» **The task**
Copy every line from the records below that holds the word "complete".
··· Exercise materials ···
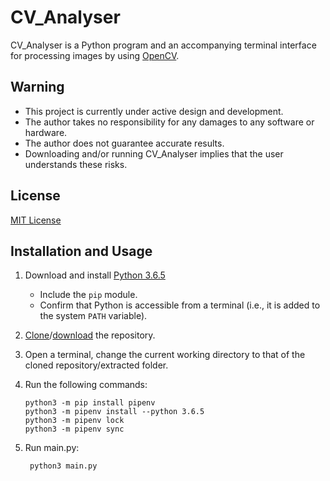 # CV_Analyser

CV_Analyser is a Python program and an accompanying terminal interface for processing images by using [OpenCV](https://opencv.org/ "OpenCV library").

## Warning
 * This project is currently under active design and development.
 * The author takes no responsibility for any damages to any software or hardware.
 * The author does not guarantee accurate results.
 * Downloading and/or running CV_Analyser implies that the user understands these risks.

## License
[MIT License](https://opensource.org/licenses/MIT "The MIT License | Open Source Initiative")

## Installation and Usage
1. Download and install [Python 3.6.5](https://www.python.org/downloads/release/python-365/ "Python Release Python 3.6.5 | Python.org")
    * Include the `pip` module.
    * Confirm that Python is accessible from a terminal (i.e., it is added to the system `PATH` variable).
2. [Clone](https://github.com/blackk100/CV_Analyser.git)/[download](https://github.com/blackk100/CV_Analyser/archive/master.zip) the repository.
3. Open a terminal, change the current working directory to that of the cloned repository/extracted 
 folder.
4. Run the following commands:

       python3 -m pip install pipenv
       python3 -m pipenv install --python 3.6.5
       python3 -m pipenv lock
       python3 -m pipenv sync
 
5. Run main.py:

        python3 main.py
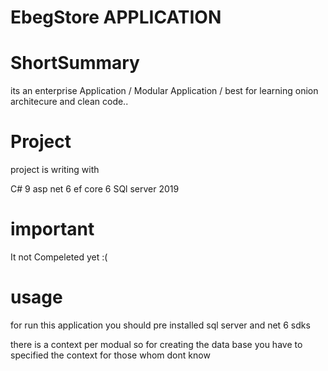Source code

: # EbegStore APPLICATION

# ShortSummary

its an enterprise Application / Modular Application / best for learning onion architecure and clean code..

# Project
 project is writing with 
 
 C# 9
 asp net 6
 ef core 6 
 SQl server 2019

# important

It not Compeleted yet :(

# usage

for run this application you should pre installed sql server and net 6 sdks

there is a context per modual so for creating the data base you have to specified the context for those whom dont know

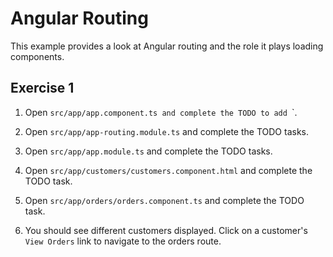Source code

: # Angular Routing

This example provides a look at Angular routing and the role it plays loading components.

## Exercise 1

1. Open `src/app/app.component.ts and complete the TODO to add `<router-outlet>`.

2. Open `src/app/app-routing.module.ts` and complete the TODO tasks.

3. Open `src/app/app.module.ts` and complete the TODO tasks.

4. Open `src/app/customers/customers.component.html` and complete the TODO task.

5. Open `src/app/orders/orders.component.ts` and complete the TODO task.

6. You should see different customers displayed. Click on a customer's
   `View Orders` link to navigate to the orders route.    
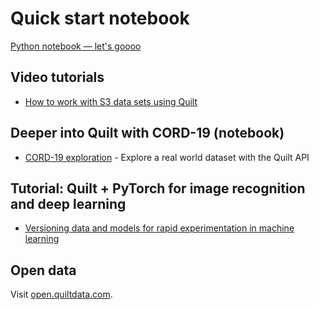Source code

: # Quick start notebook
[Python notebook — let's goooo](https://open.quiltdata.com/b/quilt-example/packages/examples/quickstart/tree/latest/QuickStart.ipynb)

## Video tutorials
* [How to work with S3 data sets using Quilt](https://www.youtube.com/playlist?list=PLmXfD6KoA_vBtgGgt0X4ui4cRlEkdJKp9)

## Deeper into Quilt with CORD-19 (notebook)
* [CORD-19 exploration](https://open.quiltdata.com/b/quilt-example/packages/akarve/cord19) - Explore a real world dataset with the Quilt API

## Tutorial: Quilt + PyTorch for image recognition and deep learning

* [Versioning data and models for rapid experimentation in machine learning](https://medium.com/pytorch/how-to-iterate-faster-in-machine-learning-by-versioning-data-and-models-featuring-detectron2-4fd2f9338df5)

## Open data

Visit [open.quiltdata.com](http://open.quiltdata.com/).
···
» **Expected output**
1. Open `src/app/app.component.ts and complete the TODO to add `<router-outlet>`.
2. Open `src/app/app-routing.module.ts` and complete the TODO tasks.
3. Open `src/app/app.module.ts` and complete the TODO tasks.
4. Open `src/app/customers/customers.component.html` and complete the TODO task.
5. Open `src/app/orders/orders.component.ts` and complete the TODO task.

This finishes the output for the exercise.